Please tell me what you think! Place them in order of who you like best (And why, if you know). I am always looking for more opinions on my goats! It is so hard because I see them every day and it's hard to write them up on their pages!


----------



## kelebek (Oct 5, 2007)

Chelsea,

I am sorry, but I have no idea about conformation. Although I think that Isabel and then Nestea look the nicest.

And Jenna gets most charismatic -  You can see her personality in her!


----------



## hornless (Oct 5, 2007)

1. Azriel
2. Janna
3. Nestea


----------



## cute kids (Oct 5, 2007)

i'm no goat judge (i fall for color and personalities!!!!) but you said that azriel is quite good. with that in mind, the shoulder area in her seems much deeper than ginger, for instance. nestea looks good in this area, too.
now....it could be someone will say shoulders are azriel's WEAK spot, i don't know. that is just where i see the biggest difference just looking at them.
pretty girls...i love isabel.
enjoy


----------



## cute kids (Oct 5, 2007)

just looked again....i'd be happy with any of them, but i am not showing mine. these are just photos, too, and cooperation is a help. yeah, right. anyway..........


----------



## morganslil1 (Nov 13, 2007)

I dont know any thing about showing but....
I like Ginger and Janna the best you have some beautiful girls.


----------



## Muddy Creek Farm (Oct 5, 2007)

Thanks! Photos are kinda tough, because you can't feel them, and that (to me) is an important part of judging.


----------



## alyssa_romine (Oct 5, 2007)

it is an important part of judging. I used to judge livestock in school and placed animals on how they looked because I was too shy to go up and feel the animals but I didn't do too bad. We did judge goats though..only, sheep, breeding cattle, dairy cattle, and market hogs.
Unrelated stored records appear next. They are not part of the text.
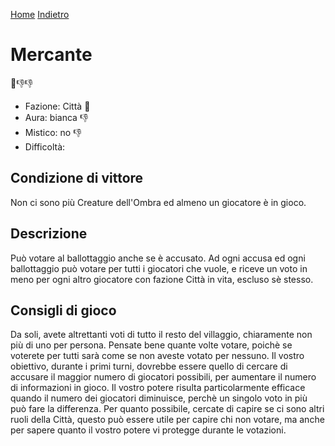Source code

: [Home](/wherewolf-rules)
[Indietro](..)

# Mercante

<span class='emoji'>🏰👎👎</span>

- Fazione: Città <span class='emoji'>🏰</span>
- Aura: bianca <span class='emoji'>👎</span>
- Mistico: no <span class='emoji'>👎</span>
- Difficoltà: 

## Condizione di vittore

Non ci sono più Creature dell'Ombra ed almeno un giocatore è in gioco.

## Descrizione

Può votare al ballottaggio anche se è accusato. Ad ogni accusa ed ogni ballottaggio può votare per tutti i giocatori che vuole, e riceve un voto in meno per ogni altro giocatore con fazione Città in vita, escluso sè stesso.

## Consigli di gioco

Da soli, avete altrettanti voti di tutto il resto del villaggio, chiaramente non più di uno per persona. Pensate bene quante volte votare, poichè se voterete per tutti sarà come se non aveste votato per nessuno. Il vostro obiettivo, durante i primi turni, dovrebbe essere quello di cercare di accusare il maggior numero di giocatori possibili, per aumentare il numero di informazioni in gioco. Il vostro potere risulta particolarmente efficace quando il numero dei giocatori diminuisce, perchè un singolo voto in più può fare la differenza. Per quanto possibile, cercate di capire se ci sono altri ruoli della Città, questo può essere utile per capire chi non votare, ma anche per sapere quanto il vostro potere vi protegge durante le votazioni.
Now horses, I can judge. The are judged on appearance so they are easy.


----------



## Sara (Oct 5, 2007)

I think Ginger would place first, she looks to be very level with a nice topline, and nicely blending from head to toe.
Then Isabel and Janna would tie for second they are both nice and level


----------



## ozarksvalley (Nov 22, 2007)

1st- Ginger. Ginger has a nice, uphill topline, her pasterns are short and she has a nice length. She is wide with excellent rear angulation. Her rump is level and she has very nice dairy capacity. I would like to see her shoulders blend more into her neck. Very beautiful doe. 

2nd- Janna. Janna excells in general appearance. Janna is long and feminine, she stands uphill and she has very nice dairy capacity. She looks to be wide, with very good rear width and angulation. 

3rd- Isabel. Isabel is very long, has a feminine neck and has an uphill topline. She has good dairy capacity. She has very nice rear width and angulation.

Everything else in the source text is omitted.